El presidente Donald Trump ha affermato questo sabato, durante il vertice Scudo delle Americhe, che il segretario di Stato, Marco Rubio, potrebbe dedicare appena “un'ora libera” per concludere un accordo con Cuba.
En dichiarazioni ha inoltre sostenuto che L'Avana cerca di negoziare con la sua amministrazione e che un'intesa con l'isola sarebbe “molto facile” da raggiungere.
“Cosa farai, Marco? Ti prenderai un paio di giorni di ferie? No, non lo farà. Forse un'ora. Si prenderà un'ora di pausa e poi concluderà un'accordo su Cuba. Sarà facile”, disse Trump.
Nello stesso comunicato, Trump ha sostenuto che Cuba sta attraversando una crisi estrema e ha descritto il Paese come una nazione sul punto di collasso.
“Cuba è alla fine del cammino, realmente è alla fine del cammino. Non hanno denaro, non hanno petrolio”, ha affermato, prima di attribuire quella situazione a “una cattiva filosofia” e a “un cattivo regime che è stato negativo per molto tempo”.
Il mandatario ha anche sottolineato che, in passato, l'isola ha ricevuto supporto economico ed energetico dal Venezuela, ma che quel sostegno non esiste più.
“Prima ricevevano soldi dal Venezuela. Ricevevano petrolio dal Venezuela. Ma ora non hanno soldi dal Venezuela, non hanno petrolio, non hanno nulla”, ha espresso.
Trump ha aggiunto una descrizione più ampia del deterioramento che, secondo lui, affronta Cuba, affermando che ci sono persino problemi nel rifornire di carburante gli aeromobili.
“Le persone nemmeno… quando atterrano a Cuba non possono ottenere carburante per riaccollare. Devono lasciare i loro aerei lì,” ha detto.

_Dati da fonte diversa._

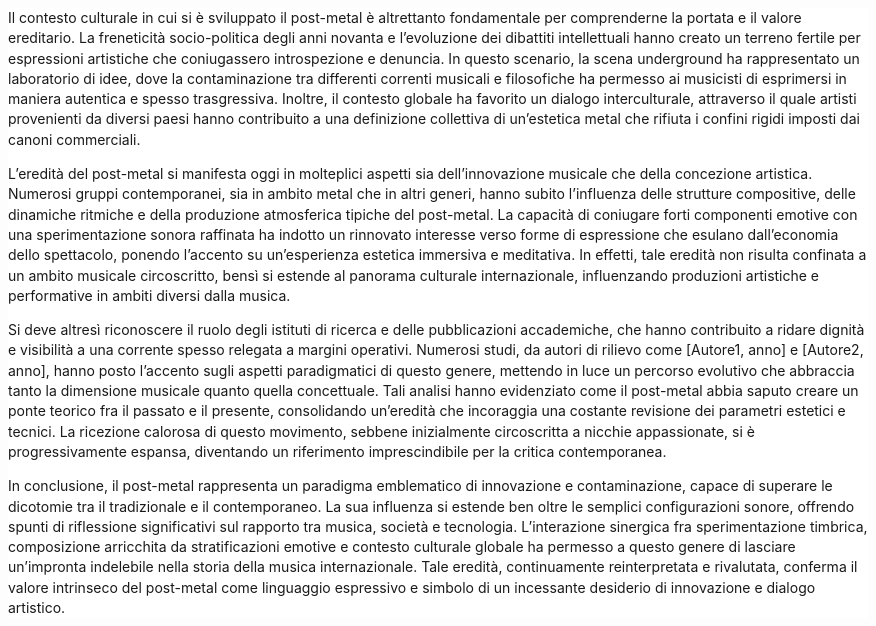 Il contesto culturale in cui si è sviluppato il post-metal è altrettanto fondamentale per
comprenderne la portata e il valore ereditario. La freneticità socio-politica degli anni novanta e
l’evoluzione dei dibattiti intellettuali hanno creato un terreno fertile per espressioni artistiche
che coniugassero introspezione e denuncia. In questo scenario, la scena underground ha rappresentato
un laboratorio di idee, dove la contaminazione tra differenti correnti musicali e filosofiche ha
permesso ai musicisti di esprimersi in maniera autentica e spesso trasgressiva. Inoltre, il contesto
globale ha favorito un dialogo interculturale, attraverso il quale artisti provenienti da diversi
paesi hanno contribuito a una definizione collettiva di un’estetica metal che rifiuta i confini
rigidi imposti dai canoni commerciali.

L’eredità del post-metal si manifesta oggi in molteplici aspetti sia dell’innovazione musicale che
della concezione artistica. Numerosi gruppi contemporanei, sia in ambito metal che in altri generi,
hanno subito l’influenza delle strutture compositive, delle dinamiche ritmiche e della produzione
atmosferica tipiche del post-metal. La capacità di coniugare forti componenti emotive con una
sperimentazione sonora raffinata ha indotto un rinnovato interesse verso forme di espressione che
esulano dall’economia dello spettacolo, ponendo l’accento su un’esperienza estetica immersiva e
meditativa. In effetti, tale eredità non risulta confinata a un ambito musicale circoscritto, bensì
si estende al panorama culturale internazionale, influenzando produzioni artistiche e performative
in ambiti diversi dalla musica.

Si deve altresì riconoscere il ruolo degli istituti di ricerca e delle pubblicazioni accademiche,
che hanno contribuito a ridare dignità e visibilità a una corrente spesso relegata a margini
operativi. Numerosi studi, da autori di rilievo come [Autore1, anno] e [Autore2, anno], hanno posto
l’accento sugli aspetti paradigmatici di questo genere, mettendo in luce un percorso evolutivo che
abbraccia tanto la dimensione musicale quanto quella concettuale. Tali analisi hanno evidenziato
come il post-metal abbia saputo creare un ponte teorico fra il passato e il presente, consolidando
un’eredità che incoraggia una costante revisione dei parametri estetici e tecnici. La ricezione
calorosa di questo movimento, sebbene inizialmente circoscritta a nicchie appassionate, si è
progressivamente espansa, diventando un riferimento imprescindibile per la critica contemporanea.

In conclusione, il post-metal rappresenta un paradigma emblematico di innovazione e contaminazione,
capace di superare le dicotomie tra il tradizionale e il contemporaneo. La sua influenza si estende
ben oltre le semplici configurazioni sonore, offrendo spunti di riflessione significativi sul
rapporto tra musica, società e tecnologia. L’interazione sinergica fra sperimentazione timbrica,
composizione arricchita da stratificazioni emotive e contesto culturale globale ha permesso a questo
genere di lasciare un’impronta indelebile nella storia della musica internazionale. Tale eredità,
continuamente reinterpretata e rivalutata, conferma il valore intrinseco del post-metal come
linguaggio espressivo e simbolo di un incessante desiderio di innovazione e dialogo artistico.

Oltre a presentare questo panorama, il presidente ha assicurato che il governo cubano ha già avviato contatti con Washington.
“E vogliono negoziare. E stanno trattando con Marco e con me, e con alcuni altri”, ha affermato. Subito dopo, ha ribadito l’idea che un eventuale patto non sarebbe complesso: “Credo che un accordo con Cuba si potrebbe raggiungere molto facilmente”.
Oye da Cuba da mezzo secolo
Trump ha inquadrato quelle dichiarazioni in una visione a lungo termine sulla crisi cubana. “Per 50 anni ho sentito parlare di Cuba.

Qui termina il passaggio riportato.